Attribute Description operator
The operator name as it’s shown in the transaction files. route
This is the route short name as it appears in the transaction files. direction
This is the route direction as it appears in the transaction files. angency_id
A numeric field corresponding the the agency_id
in the GTFS.route_short_name
A route short name as it appears in the GTFS. direction_id
direction id as it appears in GTFS corresponding to the route direction. type
Indicating if a service is a school service or not. include
A binary field indicating if the service should be included or excluded from further analysis. Usage:
Reference Transaction to GTFS data is used by the
TransactionProcessor
for:(1) getting the agency id and direction ids of each route, so they can later be joined with the scheduling data.
(2) excluding temporary routes such as rail replacement services and other irregular services.

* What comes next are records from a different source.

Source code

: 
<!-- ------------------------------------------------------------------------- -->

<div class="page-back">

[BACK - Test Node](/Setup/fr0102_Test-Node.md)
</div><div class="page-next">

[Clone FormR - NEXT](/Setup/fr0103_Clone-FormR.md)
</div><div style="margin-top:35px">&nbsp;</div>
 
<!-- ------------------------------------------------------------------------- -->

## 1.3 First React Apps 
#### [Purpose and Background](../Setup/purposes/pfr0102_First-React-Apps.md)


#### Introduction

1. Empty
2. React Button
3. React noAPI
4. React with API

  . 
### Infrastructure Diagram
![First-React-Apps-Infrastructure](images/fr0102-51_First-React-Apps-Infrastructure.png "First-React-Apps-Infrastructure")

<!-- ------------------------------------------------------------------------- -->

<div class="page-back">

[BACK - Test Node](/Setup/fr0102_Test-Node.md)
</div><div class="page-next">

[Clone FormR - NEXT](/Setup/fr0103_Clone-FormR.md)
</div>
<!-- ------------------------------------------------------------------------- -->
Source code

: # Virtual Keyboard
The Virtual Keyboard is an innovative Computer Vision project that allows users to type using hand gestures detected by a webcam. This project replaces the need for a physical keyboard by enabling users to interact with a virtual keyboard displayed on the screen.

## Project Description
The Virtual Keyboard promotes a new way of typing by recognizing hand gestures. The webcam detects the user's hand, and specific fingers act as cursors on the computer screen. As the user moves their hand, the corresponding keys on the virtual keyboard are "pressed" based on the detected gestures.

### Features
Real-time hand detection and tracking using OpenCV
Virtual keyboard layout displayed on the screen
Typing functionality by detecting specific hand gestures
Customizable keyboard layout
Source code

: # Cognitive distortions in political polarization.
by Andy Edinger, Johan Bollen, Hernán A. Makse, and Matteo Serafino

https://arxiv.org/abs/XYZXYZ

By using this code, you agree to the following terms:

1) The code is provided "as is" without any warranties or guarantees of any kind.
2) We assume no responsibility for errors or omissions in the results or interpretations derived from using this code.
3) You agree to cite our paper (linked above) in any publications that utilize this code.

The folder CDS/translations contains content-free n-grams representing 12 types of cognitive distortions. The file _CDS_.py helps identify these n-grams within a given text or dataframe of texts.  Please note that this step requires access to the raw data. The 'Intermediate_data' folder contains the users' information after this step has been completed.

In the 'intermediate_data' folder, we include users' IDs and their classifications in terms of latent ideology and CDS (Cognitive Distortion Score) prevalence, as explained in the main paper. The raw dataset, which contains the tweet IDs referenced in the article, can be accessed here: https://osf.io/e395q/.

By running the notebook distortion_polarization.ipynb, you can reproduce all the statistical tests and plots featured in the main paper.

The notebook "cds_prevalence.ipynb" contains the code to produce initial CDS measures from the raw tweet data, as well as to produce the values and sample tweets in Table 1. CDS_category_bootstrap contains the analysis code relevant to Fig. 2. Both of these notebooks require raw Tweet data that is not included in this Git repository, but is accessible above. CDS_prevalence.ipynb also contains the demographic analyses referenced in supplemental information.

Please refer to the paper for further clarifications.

(3) excluding the school services from the process.
-
Trip Stop Timing to GTFS
Similar to the Transaction to GTFS table, this table is used to join the trip stop timing data with the GTFS data for the same route, direction and operators, despite differing naming conventions in different sources. It also includes columns to specify school services and whether a service should be excluded from analysis. Temporary services such as rail replacements or event-specific services are excluded from processing and these exclusions can be modified by updating the reference table. The trip stop timing to gtfs reference file follows an identical structure as the transaction to gtfs reference table with the difference that the content of this file corresponds to the Trip Stop Timing report instead of transactions.
It is possible for the same combination of operator, route and direction to refer to completely different services in two different regions. For example, route 600 in SEQ and Bundaberg, both operated by Sunbus. Although services under this operator name in regional QLD are often referred to as Sunbus-NQ, Trip Stop Timing reports may still list them under Sunbus.
-
Ticket Status
This table is used to exclude transactions where the boardings or alightings are invalid based on the ticket types. For example, exclusions occur in cases such as when a passenger taps on but forgets to tap off, resulting in an invalid alighting, or in instances of fare evasion where both the tap on and tap off are missing. Although invalid boardings or alightings are rare in a typical day, including them in the process could result in outliers in travel time estimation, which would adversely impact the aggregated metrics used in output visualisations. Therefore, it is crucial to exclude these records from the analysis. The table below shows the structure of this reference table:
Attribute Description ticket_status
ticket_status as shown in the transactions. boarding_valid
A binary field indicating if the corresponding ticket status is valid to be used as a boarding record. alighting_valid
A binary field indicating if the corresponding ticket status is valid to be used as a alighting record.